Lahore: NAB files reference against 6 accused
LAHORE: The National Accountability Bureau (NAB), Punjab has filed a reference against six accused involved in a bank fraud case and misappropriating an amount of Rs 91.748 million. According to NAB sources, the HSBC Bank, London has lodged a written complaint with the NAB through its branch located in Karachi that some persons committed a fraud with the HSBC Bank by opening fake accounts in their London branch and huge amounts were transferred through fake swift messages to Pakistan and Japanese bank accounts. The State Bank of Pakistan, in its Suspicious Transaction Reporting (STR), informed the chairman NAB in 2006 about the same fraud case. The Allied Bank Ltd has also lodged a complaint with the NAB against an accused, Shahzad Khan, allegedly involved in this fraud. NAB investigations have proved that accused Habib Azhar alias Muhammad Fiaz Iqbal, Shahzad Khan alias Muhammad Sarwar, Yasir Arafat, Abdul Farooq, Farzand Naseem alias Fregeand Naseem and Farzana Naseem committed frauds with different banks and caused a total loss of Rs 91.748 million to the banks with the abetment of each other.
The HBL Corporate branch, Faisalabad suffered a loss of Rs 47.532 million; Prime Commercial, Egerton Road, Lahore Rs 25.966 million; Meezan Bank, Serena branch, Faisalabad Rs 17.250 million; and ABL Kotwali Road, Faisalabad suffered a loss of Rs 1 million.
The claim of the M/s Nobel Money Changers worth Rs 1.9 million is in addition to the losses incurred by the banks. During the course of inquiry, Mehran Bibi, Mumtaz Bibi, Sharifan Bibi and Sakina Bibi offered to enter into Voluntary Return Agreements, which were accepted by the competent authority and they returned a total amount of their liability worth Rs 51.319 million through Voluntary Returns.
However, accused Farzana Shaheen initially offered in writing to enter into Voluntary Return but later resiled.

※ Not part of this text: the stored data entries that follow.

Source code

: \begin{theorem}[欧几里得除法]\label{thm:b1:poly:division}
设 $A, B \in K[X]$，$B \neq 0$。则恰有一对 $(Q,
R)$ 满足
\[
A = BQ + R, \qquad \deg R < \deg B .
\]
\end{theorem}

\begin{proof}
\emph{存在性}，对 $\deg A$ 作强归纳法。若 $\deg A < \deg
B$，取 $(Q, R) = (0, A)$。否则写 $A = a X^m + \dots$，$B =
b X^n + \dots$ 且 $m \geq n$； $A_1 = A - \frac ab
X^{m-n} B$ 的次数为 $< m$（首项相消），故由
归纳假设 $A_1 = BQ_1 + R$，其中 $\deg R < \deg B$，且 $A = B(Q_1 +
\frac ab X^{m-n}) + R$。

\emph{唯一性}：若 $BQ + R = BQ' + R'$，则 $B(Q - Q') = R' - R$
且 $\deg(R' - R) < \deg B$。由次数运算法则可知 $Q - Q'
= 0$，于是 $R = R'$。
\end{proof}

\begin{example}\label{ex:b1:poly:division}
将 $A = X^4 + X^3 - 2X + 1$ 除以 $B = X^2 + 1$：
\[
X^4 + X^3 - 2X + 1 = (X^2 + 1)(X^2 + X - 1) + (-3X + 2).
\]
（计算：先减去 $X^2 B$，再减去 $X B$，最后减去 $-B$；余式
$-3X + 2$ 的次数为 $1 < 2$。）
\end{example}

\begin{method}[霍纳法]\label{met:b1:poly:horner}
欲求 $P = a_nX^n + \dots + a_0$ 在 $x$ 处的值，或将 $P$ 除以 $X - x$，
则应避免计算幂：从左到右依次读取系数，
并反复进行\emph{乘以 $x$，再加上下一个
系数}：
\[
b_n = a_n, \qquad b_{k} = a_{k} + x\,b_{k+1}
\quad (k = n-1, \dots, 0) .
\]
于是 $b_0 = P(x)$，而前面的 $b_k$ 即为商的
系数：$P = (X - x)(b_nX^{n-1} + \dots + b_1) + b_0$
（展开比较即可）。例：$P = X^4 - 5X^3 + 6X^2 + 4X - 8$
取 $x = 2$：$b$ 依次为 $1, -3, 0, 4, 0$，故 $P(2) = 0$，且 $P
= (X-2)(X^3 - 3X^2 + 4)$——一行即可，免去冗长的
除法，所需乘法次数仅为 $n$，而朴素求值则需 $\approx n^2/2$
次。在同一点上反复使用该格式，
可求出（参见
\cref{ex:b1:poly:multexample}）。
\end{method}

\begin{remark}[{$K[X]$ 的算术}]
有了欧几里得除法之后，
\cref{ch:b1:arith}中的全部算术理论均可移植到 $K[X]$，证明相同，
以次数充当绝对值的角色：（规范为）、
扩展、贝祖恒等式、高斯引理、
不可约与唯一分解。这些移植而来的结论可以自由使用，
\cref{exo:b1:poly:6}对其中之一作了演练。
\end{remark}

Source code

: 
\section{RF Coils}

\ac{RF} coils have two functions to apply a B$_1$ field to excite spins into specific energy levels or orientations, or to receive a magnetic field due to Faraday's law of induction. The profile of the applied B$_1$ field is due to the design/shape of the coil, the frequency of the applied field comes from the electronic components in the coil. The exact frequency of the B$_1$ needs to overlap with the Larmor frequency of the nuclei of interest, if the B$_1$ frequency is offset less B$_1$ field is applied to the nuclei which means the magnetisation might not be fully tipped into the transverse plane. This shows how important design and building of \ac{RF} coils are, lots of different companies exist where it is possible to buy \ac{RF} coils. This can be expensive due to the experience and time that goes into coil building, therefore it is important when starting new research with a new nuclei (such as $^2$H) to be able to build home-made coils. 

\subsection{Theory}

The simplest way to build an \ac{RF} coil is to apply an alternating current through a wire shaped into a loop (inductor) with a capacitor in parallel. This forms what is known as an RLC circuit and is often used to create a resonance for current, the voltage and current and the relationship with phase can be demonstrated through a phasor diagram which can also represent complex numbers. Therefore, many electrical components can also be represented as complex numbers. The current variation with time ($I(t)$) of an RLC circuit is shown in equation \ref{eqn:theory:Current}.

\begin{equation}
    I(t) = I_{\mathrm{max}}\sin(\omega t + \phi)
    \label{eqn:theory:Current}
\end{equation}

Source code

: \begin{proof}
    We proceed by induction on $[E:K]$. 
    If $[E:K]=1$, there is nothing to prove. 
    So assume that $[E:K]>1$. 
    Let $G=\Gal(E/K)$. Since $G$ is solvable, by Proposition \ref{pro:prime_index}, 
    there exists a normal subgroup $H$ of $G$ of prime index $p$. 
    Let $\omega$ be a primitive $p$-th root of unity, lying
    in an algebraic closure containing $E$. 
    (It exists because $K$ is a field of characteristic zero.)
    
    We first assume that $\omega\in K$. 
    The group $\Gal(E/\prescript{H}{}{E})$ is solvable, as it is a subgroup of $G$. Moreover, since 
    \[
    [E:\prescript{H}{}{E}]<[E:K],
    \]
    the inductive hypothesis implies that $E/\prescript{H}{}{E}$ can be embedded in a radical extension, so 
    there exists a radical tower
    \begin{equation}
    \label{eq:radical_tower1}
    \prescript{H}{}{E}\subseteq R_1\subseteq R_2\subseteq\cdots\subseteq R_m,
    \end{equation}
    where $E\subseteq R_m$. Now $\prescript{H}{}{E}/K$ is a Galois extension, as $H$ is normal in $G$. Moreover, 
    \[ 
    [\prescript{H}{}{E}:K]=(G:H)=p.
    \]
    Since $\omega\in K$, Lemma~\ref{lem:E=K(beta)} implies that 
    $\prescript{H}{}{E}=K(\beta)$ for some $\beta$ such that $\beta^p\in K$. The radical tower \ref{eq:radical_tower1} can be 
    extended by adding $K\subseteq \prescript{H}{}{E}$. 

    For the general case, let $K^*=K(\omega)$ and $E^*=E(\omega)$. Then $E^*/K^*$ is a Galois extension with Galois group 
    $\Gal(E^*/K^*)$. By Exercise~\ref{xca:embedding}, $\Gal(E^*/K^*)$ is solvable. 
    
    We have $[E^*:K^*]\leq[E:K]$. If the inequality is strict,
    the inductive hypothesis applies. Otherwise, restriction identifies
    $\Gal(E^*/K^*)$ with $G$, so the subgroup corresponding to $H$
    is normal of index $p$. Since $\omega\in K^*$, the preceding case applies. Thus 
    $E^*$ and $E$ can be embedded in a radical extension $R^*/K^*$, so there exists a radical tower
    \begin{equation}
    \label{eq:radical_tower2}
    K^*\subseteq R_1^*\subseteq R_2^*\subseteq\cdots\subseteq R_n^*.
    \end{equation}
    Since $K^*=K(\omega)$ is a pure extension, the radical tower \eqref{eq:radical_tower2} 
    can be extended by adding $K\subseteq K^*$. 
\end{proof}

The accused used the modus operandi of offence by opening different bank accounts on the basis of fake ID cards in various Pakistani banks. Using these accounts, they transferred amounts which were sent through fake swift messages from London.
The accused were the main beneficiaries of these remittances, as the money transfers from different accounts ended in their accounts. Two of the accused are British national and one of them used a fake British passport with the name of Muhammad Sarwar. However, it was revealed on verification that the the same passport number belonged to Shahzad Khan.